WHAT THIS TASK INVOLVES: Task for the records below: please retype exactly and only the lines from the first through the one with "# Vocabulary for", with every picture omitted.
________________________
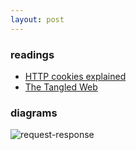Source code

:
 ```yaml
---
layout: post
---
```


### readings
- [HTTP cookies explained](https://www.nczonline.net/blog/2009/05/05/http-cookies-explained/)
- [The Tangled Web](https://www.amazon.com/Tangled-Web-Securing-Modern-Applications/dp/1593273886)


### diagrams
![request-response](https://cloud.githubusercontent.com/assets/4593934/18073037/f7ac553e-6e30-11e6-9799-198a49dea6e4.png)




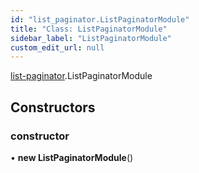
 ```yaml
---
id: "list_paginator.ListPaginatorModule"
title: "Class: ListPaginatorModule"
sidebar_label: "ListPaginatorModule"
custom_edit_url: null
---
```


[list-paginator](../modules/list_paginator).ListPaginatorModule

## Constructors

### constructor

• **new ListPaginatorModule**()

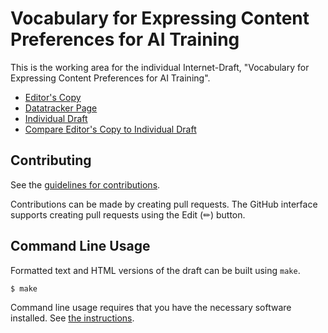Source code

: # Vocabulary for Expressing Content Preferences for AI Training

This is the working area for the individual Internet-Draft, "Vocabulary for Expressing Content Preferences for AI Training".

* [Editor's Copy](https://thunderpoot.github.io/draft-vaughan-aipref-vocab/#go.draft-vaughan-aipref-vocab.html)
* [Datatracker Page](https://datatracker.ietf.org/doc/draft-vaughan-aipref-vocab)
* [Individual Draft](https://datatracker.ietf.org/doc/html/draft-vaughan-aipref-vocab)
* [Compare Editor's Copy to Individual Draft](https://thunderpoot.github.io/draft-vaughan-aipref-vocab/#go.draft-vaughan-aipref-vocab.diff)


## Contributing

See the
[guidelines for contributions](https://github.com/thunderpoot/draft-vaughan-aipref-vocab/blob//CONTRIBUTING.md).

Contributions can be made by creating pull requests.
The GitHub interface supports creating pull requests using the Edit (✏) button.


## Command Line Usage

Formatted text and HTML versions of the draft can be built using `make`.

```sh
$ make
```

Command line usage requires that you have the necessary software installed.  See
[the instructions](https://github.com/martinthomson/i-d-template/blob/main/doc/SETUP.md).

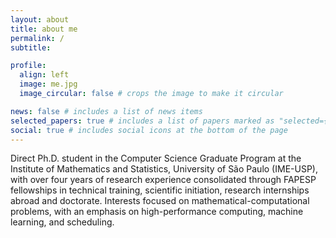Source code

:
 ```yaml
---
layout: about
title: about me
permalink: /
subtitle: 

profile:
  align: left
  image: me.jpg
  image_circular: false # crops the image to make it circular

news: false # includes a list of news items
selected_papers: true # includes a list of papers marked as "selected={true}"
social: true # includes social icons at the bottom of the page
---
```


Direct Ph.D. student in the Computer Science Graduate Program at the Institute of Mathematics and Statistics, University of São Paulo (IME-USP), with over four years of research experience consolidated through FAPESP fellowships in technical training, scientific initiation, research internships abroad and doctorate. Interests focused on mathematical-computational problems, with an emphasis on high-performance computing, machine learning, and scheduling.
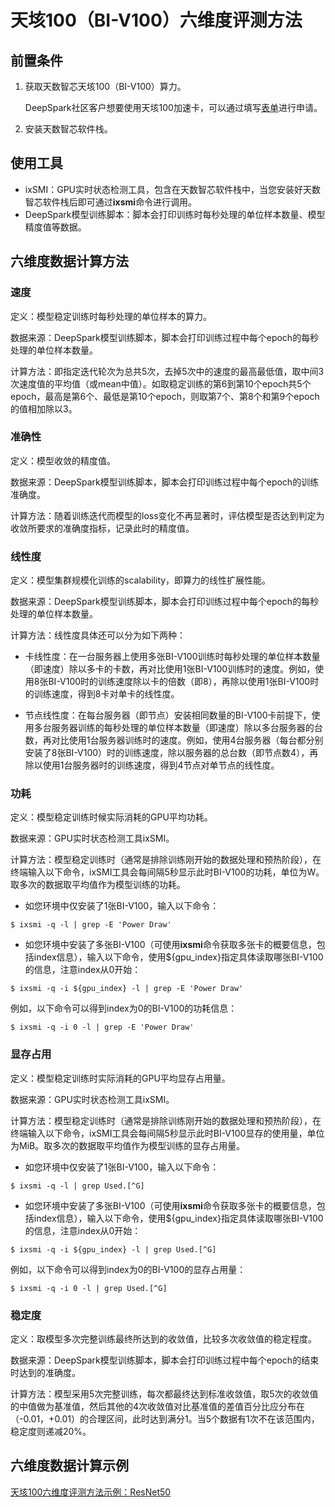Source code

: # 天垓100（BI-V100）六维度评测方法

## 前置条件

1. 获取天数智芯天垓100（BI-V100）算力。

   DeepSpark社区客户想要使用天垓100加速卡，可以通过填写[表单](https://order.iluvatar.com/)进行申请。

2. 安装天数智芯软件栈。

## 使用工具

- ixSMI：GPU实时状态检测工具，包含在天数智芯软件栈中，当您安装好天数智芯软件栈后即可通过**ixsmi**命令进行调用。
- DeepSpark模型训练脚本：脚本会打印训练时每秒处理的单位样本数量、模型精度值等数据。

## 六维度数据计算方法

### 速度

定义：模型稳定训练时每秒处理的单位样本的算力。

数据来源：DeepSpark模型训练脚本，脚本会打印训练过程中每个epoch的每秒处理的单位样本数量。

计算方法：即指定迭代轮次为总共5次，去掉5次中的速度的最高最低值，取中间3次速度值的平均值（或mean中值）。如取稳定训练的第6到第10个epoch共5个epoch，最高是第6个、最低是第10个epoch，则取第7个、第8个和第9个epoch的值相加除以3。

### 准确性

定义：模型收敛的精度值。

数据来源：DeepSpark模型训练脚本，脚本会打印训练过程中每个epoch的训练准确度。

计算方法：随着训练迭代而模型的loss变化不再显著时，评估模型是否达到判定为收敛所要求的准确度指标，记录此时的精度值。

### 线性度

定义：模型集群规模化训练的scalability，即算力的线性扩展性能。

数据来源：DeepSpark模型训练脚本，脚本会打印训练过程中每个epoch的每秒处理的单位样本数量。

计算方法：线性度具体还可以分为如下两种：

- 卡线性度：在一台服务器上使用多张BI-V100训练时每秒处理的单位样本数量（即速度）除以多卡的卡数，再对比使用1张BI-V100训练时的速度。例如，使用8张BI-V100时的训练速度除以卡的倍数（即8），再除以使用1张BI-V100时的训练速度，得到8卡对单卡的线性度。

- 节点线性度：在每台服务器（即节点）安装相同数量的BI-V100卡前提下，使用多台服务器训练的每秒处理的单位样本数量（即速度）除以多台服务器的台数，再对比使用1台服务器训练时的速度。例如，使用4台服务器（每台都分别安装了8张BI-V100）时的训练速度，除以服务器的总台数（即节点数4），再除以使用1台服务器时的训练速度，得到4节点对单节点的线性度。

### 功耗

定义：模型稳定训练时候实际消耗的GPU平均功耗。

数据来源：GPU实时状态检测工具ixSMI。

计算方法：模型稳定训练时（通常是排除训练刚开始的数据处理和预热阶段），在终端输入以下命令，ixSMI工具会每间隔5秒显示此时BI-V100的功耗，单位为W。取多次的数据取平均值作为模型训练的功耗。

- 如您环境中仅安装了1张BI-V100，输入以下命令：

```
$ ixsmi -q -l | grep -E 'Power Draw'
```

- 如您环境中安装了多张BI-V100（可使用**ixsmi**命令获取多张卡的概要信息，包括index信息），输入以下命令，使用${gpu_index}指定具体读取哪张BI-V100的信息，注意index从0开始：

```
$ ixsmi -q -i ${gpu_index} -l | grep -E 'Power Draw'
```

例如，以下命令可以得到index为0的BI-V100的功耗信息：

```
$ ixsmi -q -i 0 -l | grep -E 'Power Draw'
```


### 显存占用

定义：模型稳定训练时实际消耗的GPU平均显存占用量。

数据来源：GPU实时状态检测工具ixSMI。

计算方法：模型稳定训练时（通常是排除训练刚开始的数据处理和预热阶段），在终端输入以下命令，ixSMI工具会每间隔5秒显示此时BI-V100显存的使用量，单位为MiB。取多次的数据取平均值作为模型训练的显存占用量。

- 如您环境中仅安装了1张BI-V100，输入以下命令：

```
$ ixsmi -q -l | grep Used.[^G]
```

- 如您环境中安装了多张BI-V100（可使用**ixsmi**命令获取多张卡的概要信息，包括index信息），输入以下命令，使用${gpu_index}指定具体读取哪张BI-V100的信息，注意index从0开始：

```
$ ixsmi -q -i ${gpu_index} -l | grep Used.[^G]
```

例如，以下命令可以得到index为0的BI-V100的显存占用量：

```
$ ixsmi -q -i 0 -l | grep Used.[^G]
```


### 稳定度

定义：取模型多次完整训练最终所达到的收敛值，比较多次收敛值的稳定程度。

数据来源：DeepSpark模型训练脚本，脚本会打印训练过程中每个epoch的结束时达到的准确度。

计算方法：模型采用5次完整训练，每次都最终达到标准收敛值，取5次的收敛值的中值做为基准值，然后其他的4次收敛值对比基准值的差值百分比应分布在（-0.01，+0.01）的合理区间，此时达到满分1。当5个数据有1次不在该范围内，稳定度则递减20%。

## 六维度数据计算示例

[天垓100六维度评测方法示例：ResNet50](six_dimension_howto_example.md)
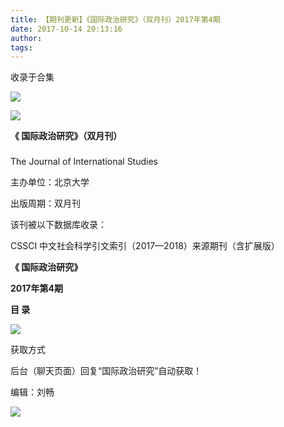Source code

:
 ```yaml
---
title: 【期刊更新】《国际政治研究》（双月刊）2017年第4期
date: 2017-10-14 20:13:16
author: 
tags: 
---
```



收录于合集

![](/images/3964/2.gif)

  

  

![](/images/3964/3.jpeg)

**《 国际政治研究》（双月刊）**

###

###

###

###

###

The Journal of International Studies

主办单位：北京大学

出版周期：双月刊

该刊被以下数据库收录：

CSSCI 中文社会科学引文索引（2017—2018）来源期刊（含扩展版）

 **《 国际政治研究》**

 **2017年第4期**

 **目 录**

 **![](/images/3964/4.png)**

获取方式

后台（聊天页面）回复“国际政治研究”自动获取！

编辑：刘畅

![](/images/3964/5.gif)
________________________
YOUR RESPONSE:
Source code

:
 ```yaml
---
layout: post
---
```


### readings
- [HTTP cookies explained](https://www.nczonline.net/blog/2009/05/05/http-cookies-explained/)
- [The Tangled Web](https://www.amazon.com/Tangled-Web-Securing-Modern-Applications/dp/1593273886)


### diagrams
![request-response](https://cloud.githubusercontent.com/assets/4593934/18073037/f7ac553e-6e30-11e6-9799-198a49dea6e4.png)




 ```yaml
---
id: "list_paginator.ListPaginatorModule"
title: "Class: ListPaginatorModule"
sidebar_label: "ListPaginatorModule"
custom_edit_url: null
---
```


[list-paginator](../modules/list_paginator).ListPaginatorModule

## Constructors

### constructor

• **new ListPaginatorModule**()

Source code

: # Vocabulary for Expressing Content Preferences for AI Training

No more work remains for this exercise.